Very good question though.

ball3006
July 3, 2011, 10:19 AM
The only time I ever drew my pistol was when a dog, set on taking a bite out of me, attacked. Luckily, the owner called it off. He begged me not to shoot his dog. I had to report it to the police though because I was on a public street. chris3

Gun Geezer
July 3, 2011, 10:23 AM
I have drawn mine twice. Very stealthfuly so nobody was able to notice. Not trur "draw downs", but I did feel the need to get it out and handy, so I did.

jiminhobesound
July 3, 2011, 12:26 PM
Lots of panhandlers/street people here in Florida. I have had a gun in hand in my car on several occasions as they approached me in the car in a parking lot. I am not paranoid and it is south Florida.

cactusgeorge
July 3, 2011, 12:47 PM
While parked one night in a truck stop in Green River,Utah, I had a stranger approach my vehicle and start talking to me through the window. He smelt of liquor and was mumbling unintelligble words. I had my Glock 23, with a round in the chamber, pointed at him through the door all the while he was there. I was finally successful in getting to leave and the fool never knew how close he would have come to "meeting his maker" had he not staggered off into the night. The only time I have ever had my weapon out and pointed at someone while carrying for over ten years. Carried a gun for a living for seven years and had my hand on the grip frame twice, but did not have to present it

Aahzz
July 3, 2011, 12:56 PM
I've been carrying for 18 years now, and have had it half out of the holster once, when an aggressive dog was threatening me in my front yard, right after I'd gotten out of my car. Luckily, the dog was called away before I had to finish the draw and shoot it.

Standing Wolf
July 3, 2011, 02:45 PM
Like fire extinguishers, guns aren't needed very often, and further like fire extinguishers, no good substitutes have been invented to date.

Tape
July 3, 2011, 03:31 PM
On or about 1993 I killed a man, afterwards, I realized only afterwards that I really did not want to actually kill him, I was cleared and got my gun back but I made a vow to myself to never shoot a man above the waist!
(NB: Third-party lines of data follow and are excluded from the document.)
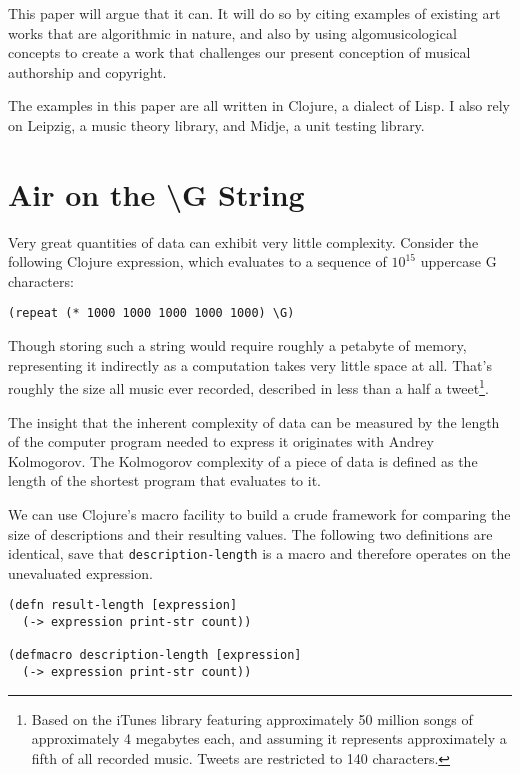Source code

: \documentclass[numbers, preprint]{sigplanconf}
\begin{document}
This paper will argue that it can. It will do so by citing examples of existing art works that are algorithmic in nature, and
also by using algomusicological concepts to create a work that challenges our present conception of musical authorship and
copyright.

The examples in this paper are all written in Clojure\cite{Clojure}, a dialect of Lisp. I also rely on Leipzig\cite{Leipzig},
a music theory library, and Midje\cite{Midje}, a unit testing library.

\section{Air on the {\textbackslash}G String\cite{Air on the G String}}
Very great quantities of data can exhibit very little complexity. Consider the following Clojure expression, which
evaluates to a sequence of $10^{15}$ uppercase G characters:

\begin{verbatim}
(repeat (* 1000 1000 1000 1000 1000) \G)
\end{verbatim}

Though storing such a string would require roughly a petabyte of memory, representing it indirectly as a computation
takes very little space at all. That's roughly the size all music ever recorded,
described in less than a half a tweet\footnote{Based on the iTunes library featuring approximately 50 million songs
of approximately 4 megabytes each, and assuming it represents approximately a fifth of all recorded music. Tweets are
restricted to 140 characters.}.

The insight that the inherent complexity of data can be measured by the length of the computer program needed to express it
originates with Andrey Kolmogorov\cite{On Tables of Random Numbers}. The Kolmogorov complexity of a piece of data is defined
as the length of the shortest program that evaluates to it.

We can use Clojure's macro facility to build a crude framework for comparing the size of descriptions and their
resulting values. The following two definitions are identical, save that \verb|description-length| is a macro and therefore
operates on the unevaluated expression.

\begin{verbatim}
(defn result-length [expression]
  (-> expression print-str count))

(defmacro description-length [expression]
  (-> expression print-str count))
\end{verbatim}
\end{document}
It was like a dream that takes a long time to get over. I shot him in the head with a 10mm hollow point, made an awful mess and he had only about 55% of skull attached to his neck afterwards. Drug addict came after me with a butcher knife, the other knife he threw stuck me in the upper thigh, That was my reasoning for the head shot + the adrenalin pumping and temporary lost my mind.

bredda
July 3, 2011, 03:47 PM
I've had my CCW for eleven years and draw my firearm at least twice a week when doing my best Bruce Willis impersonation in front of the mirror in the master bedroom.

wally
July 3, 2011, 04:47 PM
20+ years of carrying, never! Hand my hand on it three times when situational awareness suggested something might be up, but never happened, which is a very good thing.

Same as I've used my fire extinguishers -- zero. Its one of those things you have with the hope you never need to use it!

Obliviously I'm not counting practice.

HorseSoldier
July 3, 2011, 05:30 PM
As a private citizen, never.

Of all the people I know who CCW regularly as private citizens, I can think of only one person who has had to draw their weapon (attempted mugging of two armed citizens, one mugger killed the other handed over to responding police).

So, of the people I know, that probably works out to something less than 1%.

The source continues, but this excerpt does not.